Наконец пальцы нашли нужную силу удара, найден характер звука. Теперь кажется, что кончики пальцев невидимой ниточкой связаны с сердцем, которое отвечает каждому удару: «так-так-так».
На другом концерте не все понравилось в исполнении одной из сложнейших сонат Бетховена. И снова хочется сразу же сесть и сыграть самому. Но пока что это можно только в мечтах. Еще не хватает знаний, мастерства, жизненного опыта. А значит, пианист еще не имеет права взять на себя смелость раскрыть людям все мысли и чувства Бетховена, высказанные в этом сочинении. Он пока еще сам их не до конца понимает и ощущает.
Снова гаммы, упражнения, снова долгие часы за роялем...
Теперь он уже знает, что музыка — это на всю жизнь, что это его единственная страсть, единственная любовь, единственная цель. Теперь это уже будущая профессия.
Хватит ли таланта? Хватит ли упорства? Работоспособности? Может быть, лучше отказаться, свернуть?
«Человек с талантом, — говорит Артур Рубинштейн, один из лучших пианистов мира, — может родиться на маленькой или большой горе... в жизни каждого большого художника происходит борьба с самим собой: оставаться на горе или сойти в долину. Последнее, конечно, легче».

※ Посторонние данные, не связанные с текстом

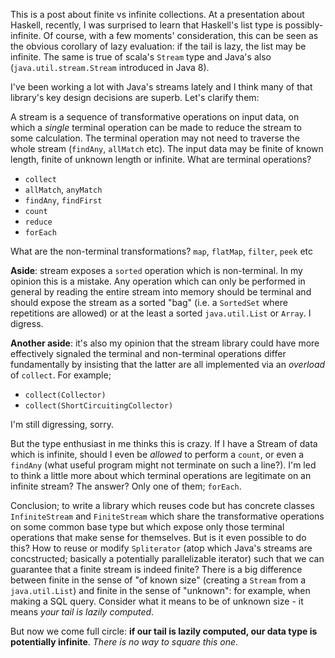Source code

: This is a post about finite vs infinite collections. At a presentation about Haskell, recently, I was surprised to learn that Haskell's list type is possibly-infinite. Of course, with a few moments' consideration, this can be seen as the obvious corollary of lazy evaluation: if the tail is lazy, the list may be infinite. The same is true of scala's `Stream` type and Java's also (`java.util.stream.Stream` introduced in Java 8).

I've been working a lot with Java's streams lately and I think many of that library's key design decisions are superb. Let's clarify them:

A stream is a sequence of transformative operations on input data, on which a *single* terminal operation can be made to reduce the stream to some calculation. The terminal operation may not need to traverse the whole stream (`findAny`, `allMatch` etc). The input data may be finite of known length, finite of unknown length or infinite. What are terminal operations?
 - `collect`
 - `allMatch`, `anyMatch`
 - `findAny`, `findFirst`
 - `count`
 - `reduce`
 - `forEach`

What are the non-terminal transformations? `map`, `flatMap`, `filter`, `peek` etc

**Aside**: stream exposes a `sorted` operation which is non-terminal. In my opinion this is a mistake. Any operation which can only be performed in general by reading the entire stream into memory should be terminal and should expose the stream as a sorted "bag" (i.e. a `SortedSet` where repetitions are allowed) or at the least a sorted `java.util.List` or `Array`. I digress.

**Another aside**: it's also my opinion that the stream library could have more effectively signaled the terminal and non-terminal operations differ fundamentally by insisting that the latter are all implemented via an *overload* of `collect`. For example;

 - `collect(Collector)`
 - `collect(ShortCircuitingCollector)`

I'm still digressing, sorry.

But the type enthusiast in me thinks this is crazy. If I have a Stream of data which is infinite, should I even be *allowed* to perform a `count`, or even a `findAny` (what useful program might not terminate on such a line?). I'm led to think a little more about which terminal operations are legitimate on an infinite stream? The answer? Only one of them; `forEach`.

Conclusion; to write a library which reuses code but has concrete classes `InfiniteStream` and `FiniteStream` which share the transformative operations on some common base type but which expose only those terminal operations that make sense for themselves. But is it even possible to do this? How to reuse or modify `Spliterator` (atop which Java's streams are concstructed; basically a potentially parallelizable iterator) such that we can guarantee that a finite stream is indeed finite? There is a big difference between finite in the sense of "of known size" (creating a `Stream` from a `java.util.List`) and finite in the sense of "unknown": for example, when making a SQL query. Consider what it means to be of unknown size - it means *your tail is lazily computed*.

But now we come full circle: **if our tail is lazily computed, our data type is potentially infinite**. *There is no way to square this one*.
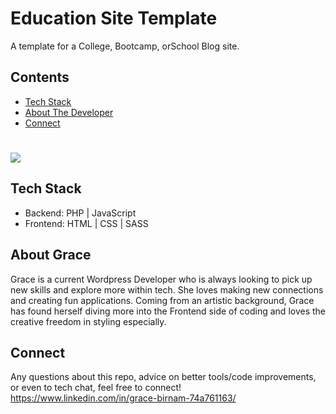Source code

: # Education Site Template 

A template for a College, Bootcamp, orSchool Blog site.

## Contents 
* [Tech Stack](#stack)
* [About The Developer](#about)
* [Connect](#connect)

# <img src="https://github.com/Grxcelynx/edu-site-clone/blob/main/GitHub%20Gifs/site-vids%20(4).gif" >

## <a name="stack" ></a>Tech Stack
* Backend: PHP | JavaScript
* Frontend: HTML | CSS | SASS

## <a name="about" ></a> About Grace
Grace is a current Wordpress Developer who is always looking to pick up new skills and explore more within tech. She loves making new connections and creating fun applications. Coming from an artistic background, Grace has found herself diving more into the Frontend side of coding and loves the creative freedom in styling especially. 

## <a name="connect"></a>Connect
Any questions about this repo, advice on better tools/code improvements, or even to tech chat, feel free to connect! 
https://www.linkedin.com/in/grace-birnam-74a761163/
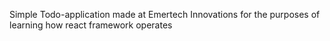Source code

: Simple Todo-application made at Emertech Innovations for the purposes of learning how react framework operates
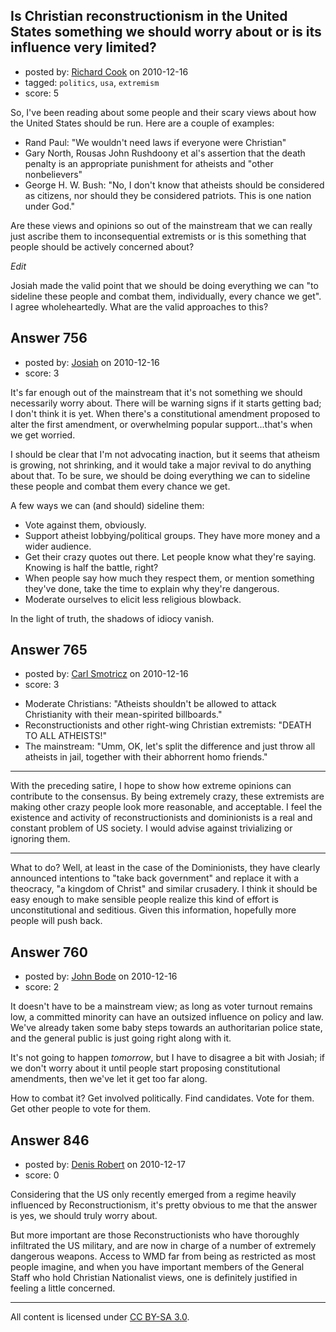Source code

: ## Is Christian reconstructionism in the United States something we should worry about or is its influence very limited?

- posted by: [Richard Cook](https://stackexchange.com/users/-1/65-richard-cook) on 2010-12-16
- tagged: `politics`, `usa`, `extremism`
- score: 5

So, I've been reading about some people and their scary views about how the United States should be run. Here are a couple of examples:

* Rand Paul: "We wouldn't need laws if everyone were Christian"
* Gary North, Rousas John Rushdoony et al's assertion that the death penalty is an appropriate punishment for atheists and "other nonbelievers"
* George H. W. Bush: "No, I don't know that atheists should be considered as citizens, nor should they be considered patriots. This is one nation under God."

Are these views and opinions so out of the mainstream that we can really just ascribe them to inconsequential extremists or is this something that people should be actively concerned about?

*Edit*

Josiah made the valid point that we should be doing everything we can "to sideline these people and combat them, individually, every chance we get". I agree wholeheartedly. What are the valid approaches to this?




## Answer 756

- posted by: [Josiah](https://stackexchange.com/users/-1/88-josiah) on 2010-12-16
- score: 3

It's far enough out of the mainstream that it's not something we should necessarily worry about. There will be warning signs if it starts getting bad; I don't think it is yet. When there's a constitutional amendment proposed to alter the first amendment, or overwhelming popular support...that's when we get worried.

I should be clear that I'm not advocating inaction, but it seems that atheism is growing, not shrinking, and it would take a major revival to do anything about that. To be sure, we should be doing everything we can to sideline these people and combat them every chance we get.

A few ways we can (and should) sideline them:

 - Vote against them, obviously.
 - Support atheist lobbying/political groups. They have more money and a wider audience.
 - Get their crazy quotes out there. Let people know what they're saying. Knowing is half the battle, right?
 - When people say how much they respect them, or mention something they've done, take the time to explain why they're dangerous.
 - Moderate ourselves to elicit less religious blowback.

In the light of truth, the shadows of idiocy vanish.


## Answer 765

- posted by: [Carl Smotricz](https://stackexchange.com/users/-1/228-carl-smotricz) on 2010-12-16
- score: 3

* Moderate Christians: "Atheists shouldn't be allowed to attack Christianity with their mean-spirited billboards."
* Reconstructionists and other right-wing Christian extremists: "DEATH TO ALL ATHEISTS!"
* The mainstream: "Umm, OK, let's split the difference and just throw all atheists in jail, together with their abhorrent homo friends."

----

With the preceding satire, I hope to show how extreme opinions can contribute to the consensus. By being extremely crazy, these extremists are making other crazy people look more reasonable, and acceptable. I feel the existence and activity of reconstructionists and dominionists is a real and constant problem of US society. I would advise against trivializing or ignoring them.

----

What to do? Well, at least in the case of the Dominionists, they have clearly announced intentions to "take back government" and replace it with a theocracy, "a kingdom of Christ" and similar crusadery. I think it should be easy enough to make sensible people realize this kind of effort is unconstitutional and seditious. Given this information, hopefully more people will push back.


## Answer 760

- posted by: [John Bode](https://stackexchange.com/users/-1/117-john-bode) on 2010-12-16
- score: 2

It doesn't have to be a mainstream view; as long as voter turnout remains low, a committed minority can have an outsized influence on policy and law.  We've already taken some baby steps towards an authoritarian police state, and the general public is just going right along with it.  

It's not going to happen *tomorrow*, but I have to disagree a bit with Josiah; if we don't worry about it until people start proposing constitutional amendments, then we've let it get too far along.  

How to combat it?  Get involved politically.  Find candidates.  Vote for them.  Get other people to vote for them.  


## Answer 846

- posted by: [Denis Robert](https://stackexchange.com/users/-1/122-denis-robert) on 2010-12-17
- score: 0

Considering that the US only recently emerged from a regime heavily influenced by Reconstructionism, it's pretty obvious to me that the answer is yes, we should truly worry about. 

But more important are those Reconstructionists who have thoroughly infiltrated the US military, and are now in charge of a number of extremely dangerous weapons. Access to WMD far from being as restricted as most people imagine, and when you have important members of the General Staff who hold Christian Nationalist views, one is definitely justified in feeling a little concerned.



---

All content is licensed under [CC BY-SA 3.0](https://creativecommons.org/licenses/by-sa/3.0/).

Хватит ли силы воли остаться на этой горе?
И снова гаммы, упражнения, все более и более сложные. Порой эти упражнения сложнее, чем самые виртуозные произведения.
Уже приходит первый успех, первые победы на конкурсах. Наконец — слава. А успокаиваться нельзя.
«Мы все стремимся к идеалу, — снова вспоминаются слова Артура Рубинштейна, — но каждый раз этот идеал отодвигается все дальше. Лучше заменить слово «идеал» словом «надежда». Достиг чего-то, мечтаешь снова — и так всегда».
Вот это и есть настоящее творчество. И разве эти слова относятся только к музыкантам?
О ПИАНИСТАХ
Знаменитый итальянский пианист Ферруччо Бузони как-то перечислил качества, которыми должен обладать музыкант-исполнитель, чтобы иметь право называться истинным художником.
«Большому художнику, — сказал он, — свойственны незаурядный ум, культура, широкое развитие во всем, что касается музыки и литературы, а так же в вопросах человеческого бытия. И характером должен обладать художник. Если хотя бы одно из этих необходимых качеств отсутствует — в каждой исполняемой фразе обнаружится пробел. Затем идут чувство, темперамент, фантазия, поэзия...
Нужно ли назвать в дополнение чувство формы, стиля, достоинство хорошего вкуса и оригинальности? Можно ли вообще перечислить все требуемое?
Прежде всего, однако, следует постоянно иметь в виду одно необходимое условие: у кого жизнь не проложила в душе следа, тот не овладеет языком искусства».